Collection entries

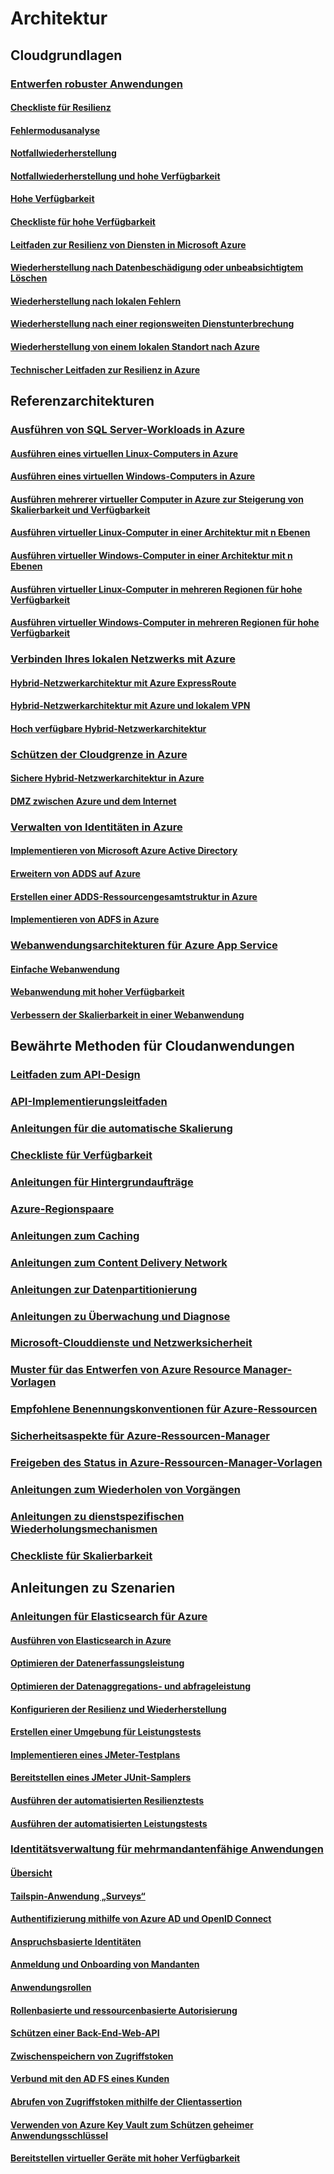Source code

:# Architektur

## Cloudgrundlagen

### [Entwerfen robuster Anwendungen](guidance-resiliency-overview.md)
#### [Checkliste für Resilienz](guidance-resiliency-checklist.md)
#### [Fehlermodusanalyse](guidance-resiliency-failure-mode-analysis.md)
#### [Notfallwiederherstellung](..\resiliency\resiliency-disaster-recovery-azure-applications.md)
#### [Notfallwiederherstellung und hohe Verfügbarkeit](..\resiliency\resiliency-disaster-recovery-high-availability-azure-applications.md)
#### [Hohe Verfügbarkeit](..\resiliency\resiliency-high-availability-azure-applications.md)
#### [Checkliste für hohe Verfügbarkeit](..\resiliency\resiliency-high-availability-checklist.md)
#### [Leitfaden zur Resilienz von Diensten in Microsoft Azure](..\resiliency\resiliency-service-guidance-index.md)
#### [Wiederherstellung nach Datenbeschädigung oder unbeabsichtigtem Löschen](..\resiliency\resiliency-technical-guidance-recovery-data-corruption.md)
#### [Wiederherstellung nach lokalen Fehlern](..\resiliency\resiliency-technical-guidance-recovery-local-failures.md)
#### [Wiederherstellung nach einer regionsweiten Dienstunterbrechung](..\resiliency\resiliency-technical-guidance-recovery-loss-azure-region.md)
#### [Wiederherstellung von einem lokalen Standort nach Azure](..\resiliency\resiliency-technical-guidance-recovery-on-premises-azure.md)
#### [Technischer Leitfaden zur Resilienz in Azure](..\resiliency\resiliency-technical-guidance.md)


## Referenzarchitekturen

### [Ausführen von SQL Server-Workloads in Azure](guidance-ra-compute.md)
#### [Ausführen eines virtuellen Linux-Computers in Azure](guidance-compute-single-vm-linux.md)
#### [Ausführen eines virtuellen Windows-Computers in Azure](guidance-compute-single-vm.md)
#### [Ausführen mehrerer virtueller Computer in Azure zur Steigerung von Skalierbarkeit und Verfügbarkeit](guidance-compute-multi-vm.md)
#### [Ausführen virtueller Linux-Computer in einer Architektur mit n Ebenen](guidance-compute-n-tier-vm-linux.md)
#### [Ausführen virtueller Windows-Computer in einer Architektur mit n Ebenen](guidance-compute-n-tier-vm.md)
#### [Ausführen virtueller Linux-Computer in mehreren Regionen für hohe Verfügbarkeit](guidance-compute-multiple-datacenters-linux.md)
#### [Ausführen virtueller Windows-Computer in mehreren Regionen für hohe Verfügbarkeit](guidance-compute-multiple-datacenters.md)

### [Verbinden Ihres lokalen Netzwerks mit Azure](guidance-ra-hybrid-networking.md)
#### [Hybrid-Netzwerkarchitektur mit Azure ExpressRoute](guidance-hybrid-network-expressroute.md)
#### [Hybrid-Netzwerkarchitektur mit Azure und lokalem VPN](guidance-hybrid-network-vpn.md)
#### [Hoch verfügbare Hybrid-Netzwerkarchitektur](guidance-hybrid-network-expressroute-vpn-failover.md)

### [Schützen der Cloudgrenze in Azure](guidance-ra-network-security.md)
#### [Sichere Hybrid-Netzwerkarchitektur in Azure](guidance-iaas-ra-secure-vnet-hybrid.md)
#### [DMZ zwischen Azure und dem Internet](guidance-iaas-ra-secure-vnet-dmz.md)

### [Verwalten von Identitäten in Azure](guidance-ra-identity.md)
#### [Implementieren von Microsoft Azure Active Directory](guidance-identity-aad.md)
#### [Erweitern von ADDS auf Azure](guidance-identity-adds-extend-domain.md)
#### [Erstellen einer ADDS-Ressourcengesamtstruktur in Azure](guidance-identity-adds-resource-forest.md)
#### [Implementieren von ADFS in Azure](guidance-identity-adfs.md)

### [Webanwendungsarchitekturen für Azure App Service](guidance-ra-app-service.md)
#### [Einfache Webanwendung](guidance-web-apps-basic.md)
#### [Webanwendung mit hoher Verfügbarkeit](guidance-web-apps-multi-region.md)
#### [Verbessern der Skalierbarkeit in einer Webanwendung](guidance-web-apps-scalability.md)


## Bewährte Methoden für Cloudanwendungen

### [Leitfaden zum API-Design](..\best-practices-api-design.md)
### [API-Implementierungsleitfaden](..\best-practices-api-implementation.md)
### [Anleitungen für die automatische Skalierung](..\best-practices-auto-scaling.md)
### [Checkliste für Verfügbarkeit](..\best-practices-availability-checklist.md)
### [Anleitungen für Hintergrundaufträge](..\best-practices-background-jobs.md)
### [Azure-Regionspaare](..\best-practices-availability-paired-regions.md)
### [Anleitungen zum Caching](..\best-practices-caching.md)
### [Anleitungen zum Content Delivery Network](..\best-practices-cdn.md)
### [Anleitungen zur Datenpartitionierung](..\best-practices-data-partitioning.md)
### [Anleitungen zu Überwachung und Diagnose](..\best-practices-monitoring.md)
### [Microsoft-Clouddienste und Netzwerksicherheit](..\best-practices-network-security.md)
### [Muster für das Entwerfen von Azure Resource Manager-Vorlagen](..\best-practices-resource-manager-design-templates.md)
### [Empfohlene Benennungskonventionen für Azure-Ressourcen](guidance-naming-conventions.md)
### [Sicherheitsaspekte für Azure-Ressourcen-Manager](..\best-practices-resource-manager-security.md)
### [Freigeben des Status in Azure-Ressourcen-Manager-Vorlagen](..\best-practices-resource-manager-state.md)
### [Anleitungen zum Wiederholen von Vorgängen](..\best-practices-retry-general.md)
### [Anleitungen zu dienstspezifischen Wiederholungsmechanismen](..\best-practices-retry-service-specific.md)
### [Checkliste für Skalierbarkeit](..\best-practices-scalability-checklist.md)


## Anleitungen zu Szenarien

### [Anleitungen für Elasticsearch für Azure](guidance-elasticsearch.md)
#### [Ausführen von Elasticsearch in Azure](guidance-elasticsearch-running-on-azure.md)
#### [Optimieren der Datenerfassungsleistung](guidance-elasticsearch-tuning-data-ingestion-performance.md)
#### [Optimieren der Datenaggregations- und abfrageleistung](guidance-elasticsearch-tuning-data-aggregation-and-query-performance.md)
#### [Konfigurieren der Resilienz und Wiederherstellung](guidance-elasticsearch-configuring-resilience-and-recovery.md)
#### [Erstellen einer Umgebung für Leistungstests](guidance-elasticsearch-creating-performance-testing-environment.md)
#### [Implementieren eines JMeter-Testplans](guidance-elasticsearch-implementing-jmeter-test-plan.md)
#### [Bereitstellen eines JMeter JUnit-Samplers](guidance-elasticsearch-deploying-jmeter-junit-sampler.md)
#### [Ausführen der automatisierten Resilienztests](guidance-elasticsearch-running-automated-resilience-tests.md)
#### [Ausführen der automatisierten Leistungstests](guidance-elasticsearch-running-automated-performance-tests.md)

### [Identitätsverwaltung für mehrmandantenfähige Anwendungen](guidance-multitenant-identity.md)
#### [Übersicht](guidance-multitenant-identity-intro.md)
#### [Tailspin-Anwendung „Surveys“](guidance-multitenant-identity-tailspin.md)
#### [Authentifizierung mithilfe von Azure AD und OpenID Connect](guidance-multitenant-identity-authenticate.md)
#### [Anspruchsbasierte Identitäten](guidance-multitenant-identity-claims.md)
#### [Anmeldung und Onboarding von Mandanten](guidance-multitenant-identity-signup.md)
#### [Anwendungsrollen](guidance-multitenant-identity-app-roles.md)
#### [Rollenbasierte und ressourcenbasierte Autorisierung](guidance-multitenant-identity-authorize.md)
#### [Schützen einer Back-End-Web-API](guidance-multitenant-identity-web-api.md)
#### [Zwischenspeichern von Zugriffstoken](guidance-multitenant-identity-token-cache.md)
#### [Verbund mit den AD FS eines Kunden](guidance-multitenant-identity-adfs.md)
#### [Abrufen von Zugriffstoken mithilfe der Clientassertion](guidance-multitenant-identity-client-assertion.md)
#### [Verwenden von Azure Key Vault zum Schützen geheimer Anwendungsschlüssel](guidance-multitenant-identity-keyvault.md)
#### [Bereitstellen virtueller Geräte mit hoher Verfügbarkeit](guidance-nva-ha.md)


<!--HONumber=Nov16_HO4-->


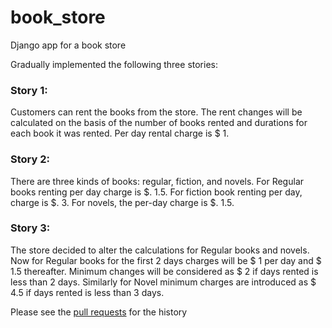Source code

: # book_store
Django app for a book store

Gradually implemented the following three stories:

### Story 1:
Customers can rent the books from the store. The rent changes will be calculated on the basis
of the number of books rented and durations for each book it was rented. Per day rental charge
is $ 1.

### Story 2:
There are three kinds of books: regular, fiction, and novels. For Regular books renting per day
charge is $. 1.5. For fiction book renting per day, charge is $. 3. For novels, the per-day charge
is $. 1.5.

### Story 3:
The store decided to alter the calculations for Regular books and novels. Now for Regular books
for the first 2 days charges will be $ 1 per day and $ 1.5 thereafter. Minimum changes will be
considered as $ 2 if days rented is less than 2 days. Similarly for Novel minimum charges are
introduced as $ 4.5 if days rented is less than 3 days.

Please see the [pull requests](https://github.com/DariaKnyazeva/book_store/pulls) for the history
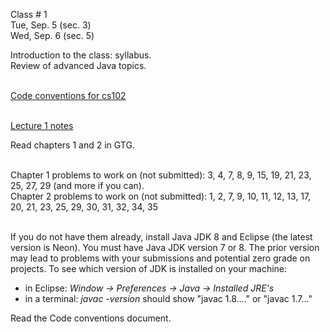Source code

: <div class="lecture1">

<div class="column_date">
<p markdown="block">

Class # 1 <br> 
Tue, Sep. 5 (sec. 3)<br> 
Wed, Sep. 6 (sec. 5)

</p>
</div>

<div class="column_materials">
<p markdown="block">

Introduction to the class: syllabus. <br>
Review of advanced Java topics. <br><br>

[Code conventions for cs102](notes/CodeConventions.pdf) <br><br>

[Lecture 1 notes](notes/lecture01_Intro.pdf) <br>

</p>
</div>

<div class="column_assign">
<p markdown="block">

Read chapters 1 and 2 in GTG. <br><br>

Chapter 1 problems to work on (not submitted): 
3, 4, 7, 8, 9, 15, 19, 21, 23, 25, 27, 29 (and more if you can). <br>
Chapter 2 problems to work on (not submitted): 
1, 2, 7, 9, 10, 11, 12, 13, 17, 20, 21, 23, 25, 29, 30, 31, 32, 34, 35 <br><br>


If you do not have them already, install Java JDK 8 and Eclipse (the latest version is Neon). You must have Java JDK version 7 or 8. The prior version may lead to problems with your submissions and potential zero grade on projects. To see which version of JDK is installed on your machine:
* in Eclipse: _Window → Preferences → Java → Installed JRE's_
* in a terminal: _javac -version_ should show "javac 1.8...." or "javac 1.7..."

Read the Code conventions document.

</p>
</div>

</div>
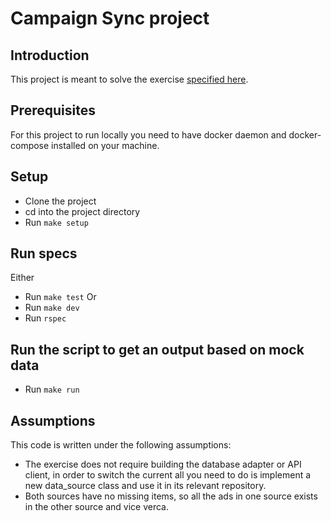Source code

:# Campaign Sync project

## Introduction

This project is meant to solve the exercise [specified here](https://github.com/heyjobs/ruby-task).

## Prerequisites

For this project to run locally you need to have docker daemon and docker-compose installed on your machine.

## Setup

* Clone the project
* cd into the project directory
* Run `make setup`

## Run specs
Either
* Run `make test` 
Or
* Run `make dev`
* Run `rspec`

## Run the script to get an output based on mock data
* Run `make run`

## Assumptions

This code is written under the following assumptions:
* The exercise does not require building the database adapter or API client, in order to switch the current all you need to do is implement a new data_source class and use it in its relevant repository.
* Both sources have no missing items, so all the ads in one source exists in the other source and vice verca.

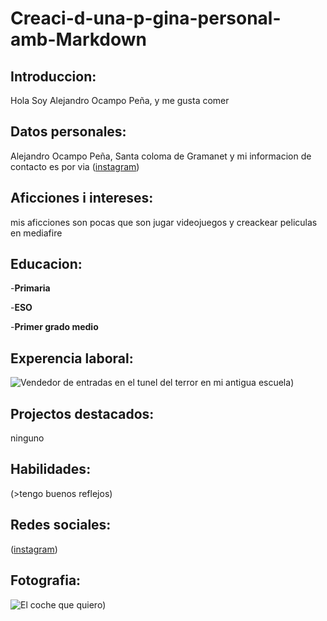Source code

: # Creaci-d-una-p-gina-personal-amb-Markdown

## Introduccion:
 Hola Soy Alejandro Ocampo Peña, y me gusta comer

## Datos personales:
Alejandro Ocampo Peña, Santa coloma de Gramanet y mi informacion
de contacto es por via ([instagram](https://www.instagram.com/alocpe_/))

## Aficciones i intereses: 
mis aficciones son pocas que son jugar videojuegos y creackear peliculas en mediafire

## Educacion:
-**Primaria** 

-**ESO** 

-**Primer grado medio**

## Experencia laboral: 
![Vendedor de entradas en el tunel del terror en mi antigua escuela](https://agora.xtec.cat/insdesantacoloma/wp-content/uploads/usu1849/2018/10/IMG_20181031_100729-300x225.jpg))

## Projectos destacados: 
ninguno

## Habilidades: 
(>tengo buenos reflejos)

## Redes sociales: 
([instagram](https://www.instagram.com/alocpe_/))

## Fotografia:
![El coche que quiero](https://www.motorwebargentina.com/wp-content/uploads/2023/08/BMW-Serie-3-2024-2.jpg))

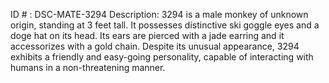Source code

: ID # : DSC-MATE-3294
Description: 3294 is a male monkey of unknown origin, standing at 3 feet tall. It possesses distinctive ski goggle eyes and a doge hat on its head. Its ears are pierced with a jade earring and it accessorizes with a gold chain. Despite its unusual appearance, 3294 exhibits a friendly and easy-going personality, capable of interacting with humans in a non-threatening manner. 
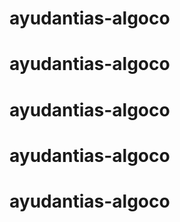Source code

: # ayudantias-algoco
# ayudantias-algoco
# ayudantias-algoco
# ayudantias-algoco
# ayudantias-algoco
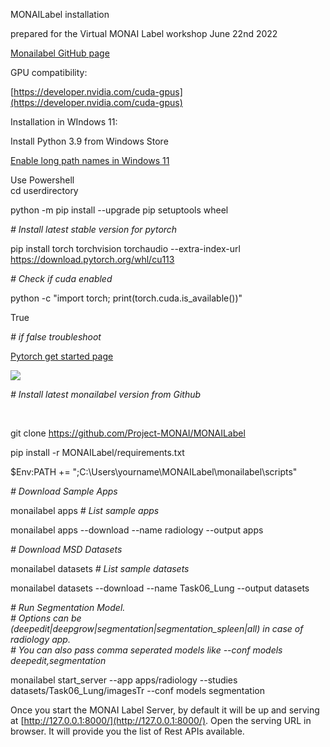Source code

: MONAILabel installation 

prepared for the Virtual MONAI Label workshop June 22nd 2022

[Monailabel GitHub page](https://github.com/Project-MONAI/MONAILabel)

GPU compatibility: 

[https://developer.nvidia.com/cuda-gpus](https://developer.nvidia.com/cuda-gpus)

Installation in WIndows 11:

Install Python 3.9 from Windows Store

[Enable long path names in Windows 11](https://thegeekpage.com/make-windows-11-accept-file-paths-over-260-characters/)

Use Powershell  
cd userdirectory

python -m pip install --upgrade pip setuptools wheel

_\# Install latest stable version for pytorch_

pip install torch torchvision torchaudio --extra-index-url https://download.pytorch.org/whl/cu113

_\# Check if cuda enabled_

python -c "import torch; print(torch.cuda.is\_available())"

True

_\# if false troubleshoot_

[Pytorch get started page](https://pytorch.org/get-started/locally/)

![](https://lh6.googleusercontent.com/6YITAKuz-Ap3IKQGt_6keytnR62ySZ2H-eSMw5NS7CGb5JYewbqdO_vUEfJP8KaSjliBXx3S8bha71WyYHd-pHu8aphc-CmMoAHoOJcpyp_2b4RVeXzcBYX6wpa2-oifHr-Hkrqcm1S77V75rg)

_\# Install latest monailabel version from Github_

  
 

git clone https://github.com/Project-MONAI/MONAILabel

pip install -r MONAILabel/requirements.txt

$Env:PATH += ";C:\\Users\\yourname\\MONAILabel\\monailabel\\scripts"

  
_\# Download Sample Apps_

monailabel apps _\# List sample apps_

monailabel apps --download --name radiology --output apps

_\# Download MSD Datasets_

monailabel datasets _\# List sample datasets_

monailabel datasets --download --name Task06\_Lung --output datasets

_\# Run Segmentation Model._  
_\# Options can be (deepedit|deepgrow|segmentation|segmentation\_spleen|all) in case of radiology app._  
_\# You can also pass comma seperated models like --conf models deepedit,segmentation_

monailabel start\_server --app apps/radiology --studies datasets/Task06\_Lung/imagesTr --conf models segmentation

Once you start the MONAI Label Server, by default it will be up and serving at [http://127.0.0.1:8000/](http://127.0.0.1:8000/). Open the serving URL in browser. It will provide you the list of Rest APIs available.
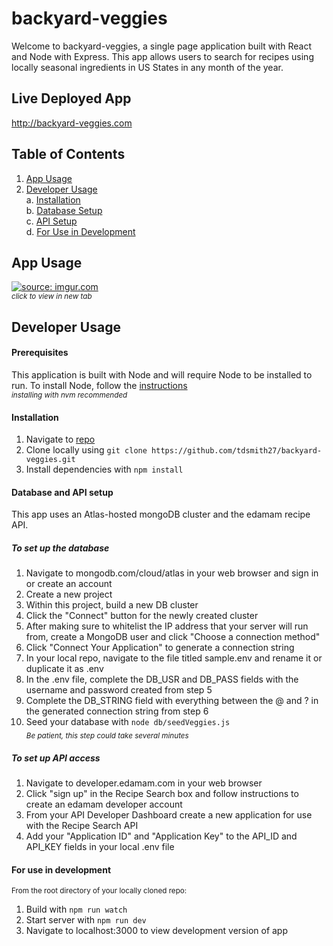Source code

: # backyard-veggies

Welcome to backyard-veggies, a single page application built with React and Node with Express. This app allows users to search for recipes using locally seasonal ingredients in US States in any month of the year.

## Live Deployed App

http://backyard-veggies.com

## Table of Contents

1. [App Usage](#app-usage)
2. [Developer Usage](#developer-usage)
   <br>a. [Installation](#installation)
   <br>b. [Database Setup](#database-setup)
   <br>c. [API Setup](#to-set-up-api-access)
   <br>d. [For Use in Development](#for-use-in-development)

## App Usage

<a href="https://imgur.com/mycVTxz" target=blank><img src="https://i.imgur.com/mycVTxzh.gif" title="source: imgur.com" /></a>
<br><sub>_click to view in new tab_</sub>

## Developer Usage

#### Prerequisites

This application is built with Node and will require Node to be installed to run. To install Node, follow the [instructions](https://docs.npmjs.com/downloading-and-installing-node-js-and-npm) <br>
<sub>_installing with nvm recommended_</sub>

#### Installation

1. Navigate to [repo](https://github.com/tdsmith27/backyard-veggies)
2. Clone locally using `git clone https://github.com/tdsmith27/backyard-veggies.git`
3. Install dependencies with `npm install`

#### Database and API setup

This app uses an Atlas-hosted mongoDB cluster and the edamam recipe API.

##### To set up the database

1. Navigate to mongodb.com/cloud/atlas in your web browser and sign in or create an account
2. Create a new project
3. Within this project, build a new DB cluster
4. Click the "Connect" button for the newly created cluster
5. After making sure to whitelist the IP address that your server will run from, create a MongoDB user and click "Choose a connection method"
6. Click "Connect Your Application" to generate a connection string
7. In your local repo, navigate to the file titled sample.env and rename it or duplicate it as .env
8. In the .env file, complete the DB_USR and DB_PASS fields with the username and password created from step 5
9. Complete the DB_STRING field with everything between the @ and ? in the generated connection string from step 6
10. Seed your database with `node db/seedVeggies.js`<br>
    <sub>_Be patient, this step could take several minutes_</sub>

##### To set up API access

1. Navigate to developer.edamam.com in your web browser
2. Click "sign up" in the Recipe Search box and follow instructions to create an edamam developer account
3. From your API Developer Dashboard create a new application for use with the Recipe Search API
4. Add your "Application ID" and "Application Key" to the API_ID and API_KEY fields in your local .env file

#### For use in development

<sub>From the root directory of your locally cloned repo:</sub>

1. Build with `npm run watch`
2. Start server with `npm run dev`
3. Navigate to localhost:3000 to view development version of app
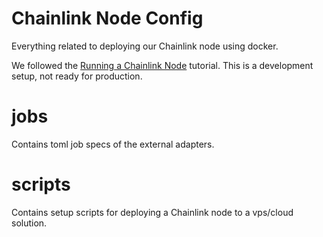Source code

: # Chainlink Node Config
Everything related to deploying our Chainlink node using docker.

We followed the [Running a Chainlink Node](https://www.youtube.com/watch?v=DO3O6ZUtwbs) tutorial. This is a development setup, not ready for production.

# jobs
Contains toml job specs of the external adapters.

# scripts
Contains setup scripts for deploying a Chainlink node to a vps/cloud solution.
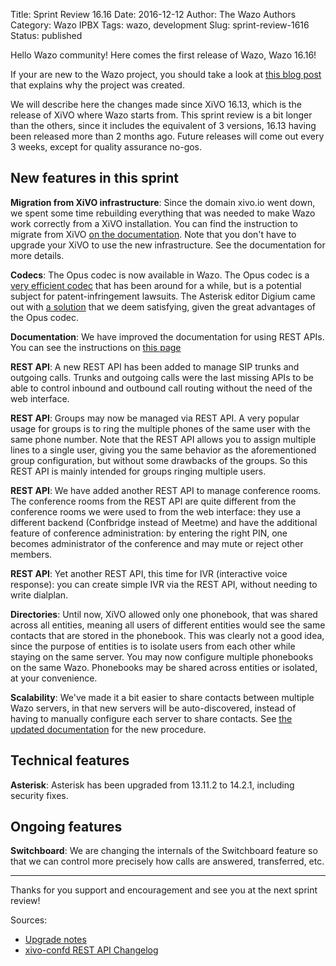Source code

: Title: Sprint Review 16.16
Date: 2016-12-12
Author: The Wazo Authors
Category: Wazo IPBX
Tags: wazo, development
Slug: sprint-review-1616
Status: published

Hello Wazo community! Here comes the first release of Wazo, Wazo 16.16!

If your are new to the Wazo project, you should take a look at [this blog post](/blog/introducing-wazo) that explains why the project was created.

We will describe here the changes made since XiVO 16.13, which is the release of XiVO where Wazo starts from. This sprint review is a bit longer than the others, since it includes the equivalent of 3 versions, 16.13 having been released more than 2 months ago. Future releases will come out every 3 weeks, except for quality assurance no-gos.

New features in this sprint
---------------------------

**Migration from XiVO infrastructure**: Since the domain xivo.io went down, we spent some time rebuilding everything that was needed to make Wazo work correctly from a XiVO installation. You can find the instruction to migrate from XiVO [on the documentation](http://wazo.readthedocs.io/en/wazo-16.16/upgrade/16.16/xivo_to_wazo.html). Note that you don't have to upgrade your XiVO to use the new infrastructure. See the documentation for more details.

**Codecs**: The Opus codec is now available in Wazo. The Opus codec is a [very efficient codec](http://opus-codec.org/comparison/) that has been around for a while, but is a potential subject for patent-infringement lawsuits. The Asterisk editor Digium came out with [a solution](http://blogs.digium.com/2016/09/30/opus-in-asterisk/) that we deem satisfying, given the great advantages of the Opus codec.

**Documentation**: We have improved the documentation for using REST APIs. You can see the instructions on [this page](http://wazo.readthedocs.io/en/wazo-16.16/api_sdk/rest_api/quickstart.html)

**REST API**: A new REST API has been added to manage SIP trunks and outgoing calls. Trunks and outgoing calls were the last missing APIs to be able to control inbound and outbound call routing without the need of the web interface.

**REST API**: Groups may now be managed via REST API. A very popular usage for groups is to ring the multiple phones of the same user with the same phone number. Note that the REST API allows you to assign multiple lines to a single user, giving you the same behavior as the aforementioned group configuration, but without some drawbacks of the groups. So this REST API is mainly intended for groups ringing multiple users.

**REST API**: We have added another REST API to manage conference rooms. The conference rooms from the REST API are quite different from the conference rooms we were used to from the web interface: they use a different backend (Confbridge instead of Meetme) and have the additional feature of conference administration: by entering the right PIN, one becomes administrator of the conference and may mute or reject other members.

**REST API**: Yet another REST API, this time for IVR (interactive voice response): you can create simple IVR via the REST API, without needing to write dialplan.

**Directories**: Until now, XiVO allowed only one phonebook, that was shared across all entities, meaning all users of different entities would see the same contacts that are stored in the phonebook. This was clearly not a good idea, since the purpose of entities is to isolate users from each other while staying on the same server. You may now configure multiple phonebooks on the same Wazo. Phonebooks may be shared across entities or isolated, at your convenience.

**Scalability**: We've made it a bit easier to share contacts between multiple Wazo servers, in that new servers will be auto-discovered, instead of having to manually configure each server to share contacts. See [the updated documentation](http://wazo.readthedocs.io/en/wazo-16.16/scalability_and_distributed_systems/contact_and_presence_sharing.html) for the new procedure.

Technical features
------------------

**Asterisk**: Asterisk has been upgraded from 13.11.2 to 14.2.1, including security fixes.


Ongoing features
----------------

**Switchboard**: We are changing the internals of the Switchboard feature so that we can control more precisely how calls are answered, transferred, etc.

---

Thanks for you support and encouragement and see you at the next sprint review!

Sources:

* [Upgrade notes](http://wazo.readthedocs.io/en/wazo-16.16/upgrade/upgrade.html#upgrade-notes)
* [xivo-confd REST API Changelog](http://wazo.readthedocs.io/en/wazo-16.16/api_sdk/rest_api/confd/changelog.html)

• **DIRECTIONS**: Only the lines above from the line containing "#### [Ausführen eines virtuellen Windows-Computers" through the line containing "#### [Ausführen virtueller Windows-Computer in einer" should be retyped, exactly and with both ends included.

• **THE COMPLETED TASK**:
#### [Ausführen eines virtuellen Windows-Computers in Azure](guidance-compute-single-vm.md)
#### [Ausführen mehrerer virtueller Computer in Azure zur Steigerung von Skalierbarkeit und Verfügbarkeit](guidance-compute-multi-vm.md)
#### [Ausführen virtueller Linux-Computer in einer Architektur mit n Ebenen](guidance-compute-n-tier-vm-linux.md)
#### [Ausführen virtueller Windows-Computer in einer Architektur mit n Ebenen](guidance-compute-n-tier-vm.md)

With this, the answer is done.